Melrose Industries currently has 1,351,475,321 shares in issue. The market capitalisation of Melrose Industries is £8.17 billion. Melrose Industries has a price to earnings ratio (PE ratio) of -8.02.

Melrose Industries Share Discussion Threads

Showing 1651 to 1673 of 12450 messages
Chat Pages: Latest  78  77  76  75  74  73  72  71  70  69  68  67  Older
DateSubjectAuthorDiscuss
14/4/2016
18:10
I'd be surprised if any deal is announced prior to the Referendum.If Brexit occurs,sterling will plummet for starters as there will be a justifiable concern as to whether the UK easily finance the record balance of payments deficit with investment income.Thus,I suspect Melrose might wish to wait for a level playing field.If we do quit the EU and Melrose are after a UK domiciled business then,it might,throw up a real bargain.However,if the proposed acquisition is overseas ,a Brexit vote is likely to make an overseas acquisition that much more expensive in sterling terms.My view is that the sectors like engineering,construction amongst others will react very badly to Brexit but I might well be wrong.Perhaps sterling will soar because we can tell Strasbourg judges to take a jump,as new exciting opportunities blossom for UK industry in the Summer sun :)
steeplejack
14/4/2016
16:00
another ath
eipgam
07/4/2016
14:51
GB... I appreciate your point on timescales, I've been involved in a few company sales and certainly understand that every occasion is unique... I was just trying to recall if they moved quickly after the Charter knockback.

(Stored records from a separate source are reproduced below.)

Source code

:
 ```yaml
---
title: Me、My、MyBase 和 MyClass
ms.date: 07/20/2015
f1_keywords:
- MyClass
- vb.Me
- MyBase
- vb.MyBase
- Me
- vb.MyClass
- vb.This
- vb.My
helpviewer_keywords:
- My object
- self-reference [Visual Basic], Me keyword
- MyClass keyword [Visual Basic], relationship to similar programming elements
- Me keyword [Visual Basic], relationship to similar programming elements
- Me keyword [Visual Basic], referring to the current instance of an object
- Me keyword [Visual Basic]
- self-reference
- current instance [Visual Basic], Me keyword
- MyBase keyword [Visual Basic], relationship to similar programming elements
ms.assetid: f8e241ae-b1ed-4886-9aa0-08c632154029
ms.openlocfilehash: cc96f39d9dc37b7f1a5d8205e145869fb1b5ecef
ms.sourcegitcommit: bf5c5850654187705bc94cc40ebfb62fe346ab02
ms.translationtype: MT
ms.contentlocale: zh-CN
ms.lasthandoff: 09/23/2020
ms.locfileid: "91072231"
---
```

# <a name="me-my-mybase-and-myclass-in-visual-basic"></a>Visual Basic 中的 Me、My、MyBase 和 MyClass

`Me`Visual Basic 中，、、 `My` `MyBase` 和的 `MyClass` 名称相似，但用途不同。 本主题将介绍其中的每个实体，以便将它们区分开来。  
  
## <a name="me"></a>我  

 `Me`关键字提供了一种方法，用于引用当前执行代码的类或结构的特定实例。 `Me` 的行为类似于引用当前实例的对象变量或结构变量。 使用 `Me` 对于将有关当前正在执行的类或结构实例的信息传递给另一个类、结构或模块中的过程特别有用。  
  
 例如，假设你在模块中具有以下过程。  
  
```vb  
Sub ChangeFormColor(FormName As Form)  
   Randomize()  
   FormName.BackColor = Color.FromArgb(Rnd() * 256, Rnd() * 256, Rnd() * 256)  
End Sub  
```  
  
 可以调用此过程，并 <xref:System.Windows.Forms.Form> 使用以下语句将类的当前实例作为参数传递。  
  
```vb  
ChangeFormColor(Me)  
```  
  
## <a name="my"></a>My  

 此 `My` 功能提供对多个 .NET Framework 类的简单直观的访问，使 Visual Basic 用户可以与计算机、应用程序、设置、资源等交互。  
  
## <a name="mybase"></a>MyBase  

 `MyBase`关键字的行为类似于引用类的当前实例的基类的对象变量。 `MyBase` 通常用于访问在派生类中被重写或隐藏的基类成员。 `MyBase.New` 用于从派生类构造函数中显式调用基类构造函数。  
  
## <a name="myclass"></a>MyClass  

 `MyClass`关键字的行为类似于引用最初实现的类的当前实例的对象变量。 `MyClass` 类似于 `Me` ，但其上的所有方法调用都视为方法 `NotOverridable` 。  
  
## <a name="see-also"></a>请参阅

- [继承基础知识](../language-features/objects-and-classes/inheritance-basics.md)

A quick move may have indicated that they had more than one pot on the boil... as they may have on this occasion as well.

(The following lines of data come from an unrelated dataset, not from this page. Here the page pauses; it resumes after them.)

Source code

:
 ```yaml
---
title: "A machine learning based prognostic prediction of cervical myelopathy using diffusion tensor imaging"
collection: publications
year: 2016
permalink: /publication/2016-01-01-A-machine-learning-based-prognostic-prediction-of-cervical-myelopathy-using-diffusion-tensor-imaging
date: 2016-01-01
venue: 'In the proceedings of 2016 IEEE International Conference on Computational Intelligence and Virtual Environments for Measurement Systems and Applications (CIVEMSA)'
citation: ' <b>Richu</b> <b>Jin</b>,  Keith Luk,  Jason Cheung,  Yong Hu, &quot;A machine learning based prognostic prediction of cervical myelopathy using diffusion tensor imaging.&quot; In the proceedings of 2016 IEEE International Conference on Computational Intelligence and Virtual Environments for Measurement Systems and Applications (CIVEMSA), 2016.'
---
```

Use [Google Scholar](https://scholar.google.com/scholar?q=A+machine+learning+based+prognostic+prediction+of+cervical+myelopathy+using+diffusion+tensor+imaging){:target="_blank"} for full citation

However, I didn't realise we had gone XD. Thanks

eipgam
07/4/2016
12:41
The market is clueless. One further great buying opportunity presents itself.
meanwhile
07/4/2016
12:38
Past timescales in any business - especially when you're talking about deals - is certainly not a guide to future timescales.

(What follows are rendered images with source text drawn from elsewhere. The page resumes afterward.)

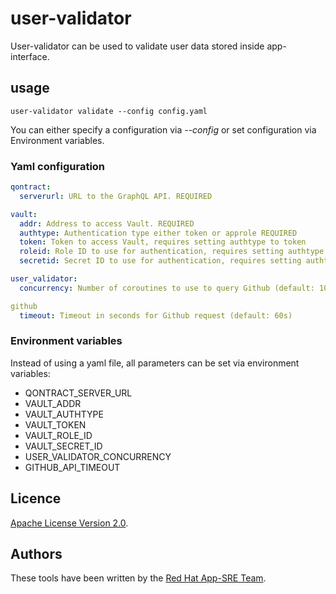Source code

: # user-validator

User-validator can be used to validate user data stored inside app-interface. 

## usage

`user-validator validate --config config.yaml` 

You can either specify a configuration via _--config_ or set configuration via Environment variables.

### Yaml configuration

```YAML
qontract: 
  serverurl: URL to the GraphQL API. REQUIRED

vault:
  addr: Address to access Vault. REQUIRED
  authtype: Authentication type either token or approle REQUIRED
  token: Token to access Vault, requires setting authtype to token
  roleid: Role ID to use for authentication, requires setting authtype to approle 
  secretid: Secret ID to use for authentication, requires setting authtype to approle 

user_validator:
  concurrency: Number of coroutines to use to query Github (default: 10)

github
  timeout: Timeout in seconds for Github request (default: 60s)
```

### Environment variables

Instead of using a yaml file, all parameters can be set via environment variables:

 * QONTRACT_SERVER_URL
 * VAULT_ADDR
 * VAULT_AUTHTYPE
 * VAULT_TOKEN
 * VAULT_ROLE_ID
 * VAULT_SECRET_ID
 * USER_VALIDATOR_CONCURRENCY
 * GITHUB_API_TIMEOUT

## Licence
[Apache License Version 2.0](LICENSE).

## Authors

These tools have been written by the [Red Hat App-SRE Team](mailto:sd-app-sre@redhat.com).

The deal has to be at the right price and at the right time, rather than because a deal is required. There is little point in speculating, especially as MRO has a reputation of (nearly always) getting the right deal. Personally, I would prefer no deal to just any deal.

PS The price action today is partly due to going ex-div rather than boredom.

grahamburn
07/4/2016
12:05
The market is getting bored with waiting... the sort term sector of it anyway.

If MRO do not get Philips Lighting then I see another 'buying opportunity'. Can anyone recall how long it took MRO to identify a new target after they lost out on CHTR?

eipgam
30/3/2016
17:38
Hmmm... interesting UT today

369.2 1063829 UT

Circa 2% above closing mid price (>7p)

eipgam
30/3/2016
10:56
MRO almost at 360p now. The rise, not spectacular, seems almost relentless.
So why the rise and how far could it go? It's unlikely to be Brush; so it's likely to be speculation around the next acquisition. This itself is hardly a revelation, but you may wish to read on. An understanding of Logic is required.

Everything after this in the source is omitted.